• PROBLEM TO WORK ON: Every line holding "WCBO" should be copied from the records below.

• Saved entries:
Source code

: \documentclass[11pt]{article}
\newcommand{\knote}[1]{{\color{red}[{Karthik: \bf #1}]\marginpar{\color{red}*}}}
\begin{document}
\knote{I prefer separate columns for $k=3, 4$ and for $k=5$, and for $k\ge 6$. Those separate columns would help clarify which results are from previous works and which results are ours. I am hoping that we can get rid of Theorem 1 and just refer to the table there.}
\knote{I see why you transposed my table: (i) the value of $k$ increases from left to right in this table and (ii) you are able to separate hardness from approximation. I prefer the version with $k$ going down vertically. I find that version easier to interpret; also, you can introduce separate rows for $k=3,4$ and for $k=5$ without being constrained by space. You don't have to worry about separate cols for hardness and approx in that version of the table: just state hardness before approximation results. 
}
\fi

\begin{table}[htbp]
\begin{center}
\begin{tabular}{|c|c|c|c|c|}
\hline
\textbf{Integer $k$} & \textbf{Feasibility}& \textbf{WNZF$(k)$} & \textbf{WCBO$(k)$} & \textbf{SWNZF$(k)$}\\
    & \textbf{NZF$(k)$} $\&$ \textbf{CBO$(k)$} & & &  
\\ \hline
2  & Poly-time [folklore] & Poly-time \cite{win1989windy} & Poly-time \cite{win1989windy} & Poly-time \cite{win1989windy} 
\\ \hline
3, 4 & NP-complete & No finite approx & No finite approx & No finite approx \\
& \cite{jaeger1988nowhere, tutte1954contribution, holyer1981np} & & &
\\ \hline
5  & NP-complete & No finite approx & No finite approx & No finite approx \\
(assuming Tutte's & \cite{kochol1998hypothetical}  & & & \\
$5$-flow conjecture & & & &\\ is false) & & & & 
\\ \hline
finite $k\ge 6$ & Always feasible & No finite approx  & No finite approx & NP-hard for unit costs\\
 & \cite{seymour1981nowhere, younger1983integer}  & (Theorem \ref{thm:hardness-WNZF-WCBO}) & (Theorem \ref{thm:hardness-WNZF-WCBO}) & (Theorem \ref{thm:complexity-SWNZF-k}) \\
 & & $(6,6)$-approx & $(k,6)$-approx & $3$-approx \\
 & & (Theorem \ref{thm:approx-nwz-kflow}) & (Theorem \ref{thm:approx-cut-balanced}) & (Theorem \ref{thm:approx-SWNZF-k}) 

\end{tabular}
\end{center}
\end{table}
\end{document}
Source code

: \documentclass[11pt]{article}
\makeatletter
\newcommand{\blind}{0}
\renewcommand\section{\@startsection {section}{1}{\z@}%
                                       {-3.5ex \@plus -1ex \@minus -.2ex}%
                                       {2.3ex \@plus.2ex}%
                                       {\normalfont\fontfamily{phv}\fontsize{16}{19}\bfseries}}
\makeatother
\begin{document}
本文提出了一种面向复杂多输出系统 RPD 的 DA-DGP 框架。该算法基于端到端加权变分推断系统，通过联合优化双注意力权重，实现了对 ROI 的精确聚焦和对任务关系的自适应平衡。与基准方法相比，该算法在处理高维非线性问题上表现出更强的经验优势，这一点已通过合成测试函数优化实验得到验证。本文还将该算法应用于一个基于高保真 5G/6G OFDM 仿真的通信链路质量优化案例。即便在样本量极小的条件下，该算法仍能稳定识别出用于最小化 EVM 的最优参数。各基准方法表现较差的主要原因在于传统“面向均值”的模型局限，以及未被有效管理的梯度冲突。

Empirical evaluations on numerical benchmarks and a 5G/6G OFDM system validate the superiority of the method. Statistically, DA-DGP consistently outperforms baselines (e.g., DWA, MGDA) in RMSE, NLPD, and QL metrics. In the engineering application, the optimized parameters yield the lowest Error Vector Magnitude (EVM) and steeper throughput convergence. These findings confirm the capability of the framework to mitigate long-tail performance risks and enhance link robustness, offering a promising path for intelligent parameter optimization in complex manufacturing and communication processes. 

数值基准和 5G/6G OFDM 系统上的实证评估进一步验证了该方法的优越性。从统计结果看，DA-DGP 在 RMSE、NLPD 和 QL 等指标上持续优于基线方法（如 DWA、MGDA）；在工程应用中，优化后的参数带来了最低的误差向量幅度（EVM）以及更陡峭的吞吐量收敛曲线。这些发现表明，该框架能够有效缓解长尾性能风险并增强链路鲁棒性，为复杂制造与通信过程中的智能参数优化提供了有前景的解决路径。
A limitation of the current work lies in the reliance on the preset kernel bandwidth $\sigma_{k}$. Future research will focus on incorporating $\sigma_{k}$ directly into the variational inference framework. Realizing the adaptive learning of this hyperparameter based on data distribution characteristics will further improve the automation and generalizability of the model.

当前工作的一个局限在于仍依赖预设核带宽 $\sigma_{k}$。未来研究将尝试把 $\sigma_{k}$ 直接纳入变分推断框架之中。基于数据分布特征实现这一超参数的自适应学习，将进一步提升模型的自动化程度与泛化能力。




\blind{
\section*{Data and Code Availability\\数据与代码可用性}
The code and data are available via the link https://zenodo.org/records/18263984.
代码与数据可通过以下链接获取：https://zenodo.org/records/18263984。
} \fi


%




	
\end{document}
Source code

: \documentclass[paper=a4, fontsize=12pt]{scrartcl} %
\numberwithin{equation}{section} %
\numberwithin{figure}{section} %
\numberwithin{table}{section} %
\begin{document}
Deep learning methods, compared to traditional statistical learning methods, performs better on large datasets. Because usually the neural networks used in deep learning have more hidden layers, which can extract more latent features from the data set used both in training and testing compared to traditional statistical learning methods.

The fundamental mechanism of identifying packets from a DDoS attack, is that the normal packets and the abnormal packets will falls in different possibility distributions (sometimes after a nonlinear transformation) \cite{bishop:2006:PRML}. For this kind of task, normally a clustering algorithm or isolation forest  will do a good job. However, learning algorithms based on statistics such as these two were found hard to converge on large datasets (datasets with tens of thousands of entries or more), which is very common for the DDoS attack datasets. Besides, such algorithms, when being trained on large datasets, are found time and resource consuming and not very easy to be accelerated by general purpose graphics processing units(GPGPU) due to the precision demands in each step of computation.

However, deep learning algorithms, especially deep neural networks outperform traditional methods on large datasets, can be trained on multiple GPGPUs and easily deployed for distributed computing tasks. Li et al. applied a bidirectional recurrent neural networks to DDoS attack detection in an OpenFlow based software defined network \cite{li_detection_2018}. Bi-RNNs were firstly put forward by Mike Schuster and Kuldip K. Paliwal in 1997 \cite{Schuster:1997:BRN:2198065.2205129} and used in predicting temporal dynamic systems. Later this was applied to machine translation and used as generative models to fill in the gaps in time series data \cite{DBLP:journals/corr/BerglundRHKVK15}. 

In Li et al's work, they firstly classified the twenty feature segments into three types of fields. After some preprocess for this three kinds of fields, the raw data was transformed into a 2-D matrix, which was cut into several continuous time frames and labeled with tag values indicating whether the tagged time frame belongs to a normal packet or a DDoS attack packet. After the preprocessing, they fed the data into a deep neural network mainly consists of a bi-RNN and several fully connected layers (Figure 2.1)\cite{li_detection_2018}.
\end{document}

• TASK SOLUTION:
\textbf{Integer $k$} & \textbf{Feasibility}& \textbf{WNZF$(k)$} & \textbf{WCBO$(k)$} & \textbf{SWNZF$(k)$}\\
 & \cite{seymour1981nowhere, younger1983integer}  & (Theorem \ref{thm:hardness-WNZF-WCBO}) & (Theorem \ref{thm:hardness-WNZF-WCBO}) & (Theorem \ref{thm:complexity-SWNZF-k}) \\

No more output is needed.